[MUD-Dev] Re: Some essays I've written lately

J C Lawrence claw at under.engr.sgi.com
Wed May 13 12:33:41 New Zealand Standard Time 1998


On Fri, 8 May 1998 11:21:49 -0500 
Koster, Raph<rkoster at origin.ea.com> wrote:

> By Monday, the latter URL will probably be essay4.shtml instead, and
> a new fifth essay will be at the URL I gave.

I'll beat you to the punch on that one then:

  <URL:http://update.owo.com/essay5.shtml>

--<cut>--
May 11th, 1998

The Man Behind the Curtain

  Most of our citizens actually lay eyes on their officeholders and
the hopefuls thereto about as often as they see circus elephants and
with the same lack of intimate contact. A man behind the footlights on
a platform is a little bit unreal; he might as well be a movie.

  But the people... are still interested... to have one show up at the
front door is as delightful a novelty to most of them as would be a
chance to ride that circus elephant. That unreality, the candidate on
the platform, on the billboard, or in the newspaper, suddenly becomes
warmly human and a little more than life size.

  In addition to being a novelty... [it] is a flattering
compliment... the idea will be kicking around in the back of [the
voter's] mind. "Here is a man who really seems interested in us
ordinary citizens..."

Ask any old Usenet hand: things have gotten worse. There's more
people. And they are ruder. They are cruder. They flame more. The
signal-to-noise level has been falling for years now. And it's all
your fault.

"Yours," that is, assuming that (as is statistically likely), you're
not one of the old Usenet hands yourself. Chances are you aren't--the
explosive growth of the Internet has meant a shattering of the old
sense of community that used to exist. Once upon a time, the Internet
was the playground of the few who had the technological savvy to reach
it, the fortune to be somewhere that offered access, and the knowledge
of its mere existence. In other words, an audience that was extremely
selective: generally highly educated, and working in either academic
or high tech fields.

These days of course, these folks are feeling very much pushed out of
their old playground. Now that the cat is out of the bag, the Internet
is forever changed. Many of them are looking forward to Internet 2 as
a salvation, but the fact is that the sense of small, insular,
familiar community that those people knew is forever gone, simply
because people will know about Internet 2. Cyberspace is no longer a
well-kept secret. And that means really fundamental changes in how the
Internet community evolves.

Back when Robert Heinlein wrote today's opening quotation in Take Back
Your Government!, his manual on practical politicking, he probably had
no idea that someday they would be quoted in a discussion of virtual
communities. On the other hand, he probably would have been tickled to
see the book used thus. Old hands in cyberspace have been quoting
Heinlein for a long time; his libertarian politics found a friendly
reception among the well-read science-fiction readers who populated
the early Internet, and it's not uncommon to see quotations from his
writings as Unix messages of the day or the like.

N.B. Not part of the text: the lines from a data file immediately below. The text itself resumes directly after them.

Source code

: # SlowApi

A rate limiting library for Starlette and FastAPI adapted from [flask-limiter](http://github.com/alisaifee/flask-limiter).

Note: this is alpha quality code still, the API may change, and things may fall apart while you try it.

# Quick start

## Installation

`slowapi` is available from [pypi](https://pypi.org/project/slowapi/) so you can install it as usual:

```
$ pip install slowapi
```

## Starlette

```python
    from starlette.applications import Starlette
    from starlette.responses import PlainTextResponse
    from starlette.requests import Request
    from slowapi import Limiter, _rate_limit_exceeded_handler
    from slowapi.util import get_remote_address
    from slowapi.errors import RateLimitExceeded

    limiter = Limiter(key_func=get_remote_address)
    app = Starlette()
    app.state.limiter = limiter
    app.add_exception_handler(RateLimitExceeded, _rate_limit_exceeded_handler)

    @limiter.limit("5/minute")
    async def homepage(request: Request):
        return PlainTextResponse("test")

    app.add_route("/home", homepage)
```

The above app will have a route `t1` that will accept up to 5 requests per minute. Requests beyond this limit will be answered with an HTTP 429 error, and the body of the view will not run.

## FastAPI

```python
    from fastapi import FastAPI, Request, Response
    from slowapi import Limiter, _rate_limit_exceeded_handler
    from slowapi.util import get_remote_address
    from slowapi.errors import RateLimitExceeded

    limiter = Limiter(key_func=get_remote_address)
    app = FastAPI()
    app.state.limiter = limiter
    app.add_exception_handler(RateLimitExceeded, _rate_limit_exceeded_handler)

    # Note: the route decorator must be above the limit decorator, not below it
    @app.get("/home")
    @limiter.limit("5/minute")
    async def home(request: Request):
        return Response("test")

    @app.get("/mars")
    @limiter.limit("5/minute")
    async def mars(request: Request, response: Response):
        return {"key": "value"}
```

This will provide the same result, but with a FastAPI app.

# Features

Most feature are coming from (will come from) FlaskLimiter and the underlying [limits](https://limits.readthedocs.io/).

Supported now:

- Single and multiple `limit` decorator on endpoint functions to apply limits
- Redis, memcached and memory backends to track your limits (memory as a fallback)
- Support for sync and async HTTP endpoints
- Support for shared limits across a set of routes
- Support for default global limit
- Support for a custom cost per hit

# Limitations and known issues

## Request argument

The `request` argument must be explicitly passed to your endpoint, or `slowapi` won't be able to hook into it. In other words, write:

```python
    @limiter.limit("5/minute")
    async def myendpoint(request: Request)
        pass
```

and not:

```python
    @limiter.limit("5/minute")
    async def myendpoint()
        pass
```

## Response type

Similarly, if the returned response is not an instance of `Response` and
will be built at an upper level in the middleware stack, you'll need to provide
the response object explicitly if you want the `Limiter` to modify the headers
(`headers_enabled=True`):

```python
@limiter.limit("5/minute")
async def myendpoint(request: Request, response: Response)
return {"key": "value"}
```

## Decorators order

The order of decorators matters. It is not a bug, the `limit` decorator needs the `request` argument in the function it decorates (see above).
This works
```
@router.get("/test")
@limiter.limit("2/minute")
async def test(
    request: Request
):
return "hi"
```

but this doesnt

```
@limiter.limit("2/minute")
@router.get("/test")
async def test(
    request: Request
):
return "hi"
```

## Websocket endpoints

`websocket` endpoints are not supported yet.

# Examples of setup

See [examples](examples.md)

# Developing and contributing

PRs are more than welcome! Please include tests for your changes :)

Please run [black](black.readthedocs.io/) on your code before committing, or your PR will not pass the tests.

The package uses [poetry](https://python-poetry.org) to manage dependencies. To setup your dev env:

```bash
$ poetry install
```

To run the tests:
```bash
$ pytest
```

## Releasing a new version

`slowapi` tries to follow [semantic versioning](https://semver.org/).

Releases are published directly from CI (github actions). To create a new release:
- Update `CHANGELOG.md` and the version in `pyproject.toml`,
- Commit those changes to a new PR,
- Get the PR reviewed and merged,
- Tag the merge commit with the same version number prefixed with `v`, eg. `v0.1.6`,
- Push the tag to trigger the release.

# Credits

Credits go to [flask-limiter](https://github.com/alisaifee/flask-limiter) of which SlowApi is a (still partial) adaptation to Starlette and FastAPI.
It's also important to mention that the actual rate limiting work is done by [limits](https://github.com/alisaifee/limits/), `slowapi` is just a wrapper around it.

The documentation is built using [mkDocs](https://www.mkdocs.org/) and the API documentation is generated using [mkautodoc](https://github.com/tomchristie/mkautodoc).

The thing that led to the frustration many old-time Net hands had with
the arrival of the mass-market Internet is exactly what Heinlein is
describing: the personal touch. In general, human beings tend to react
better to personal contact than to impersonal interactions. We'd
rather talk to a real person over the phone than to a machine. We'd
rather get a personal letter than a form letter, and failing that,
we'd prefer a form letter that at least pretended to know who we
are. And when we are not known, we are psychologically disinhibited,
and act out more freely. To maintain tight community, everyone must be
known.

This, of course, flies in the face of the inevitable anonymity that
the Internet provides.  Distrust is therefore rampant. And it creates
a real problem for the administrators of a virtual community as well,
because they are in a position worse than "might as well be a movie,"
as Heinlein puts it. You see, they are supernaturally powerful. And if
there's something that we tend to fear and distrust more than someone
we don't know, it's someone we don't know who has power over us.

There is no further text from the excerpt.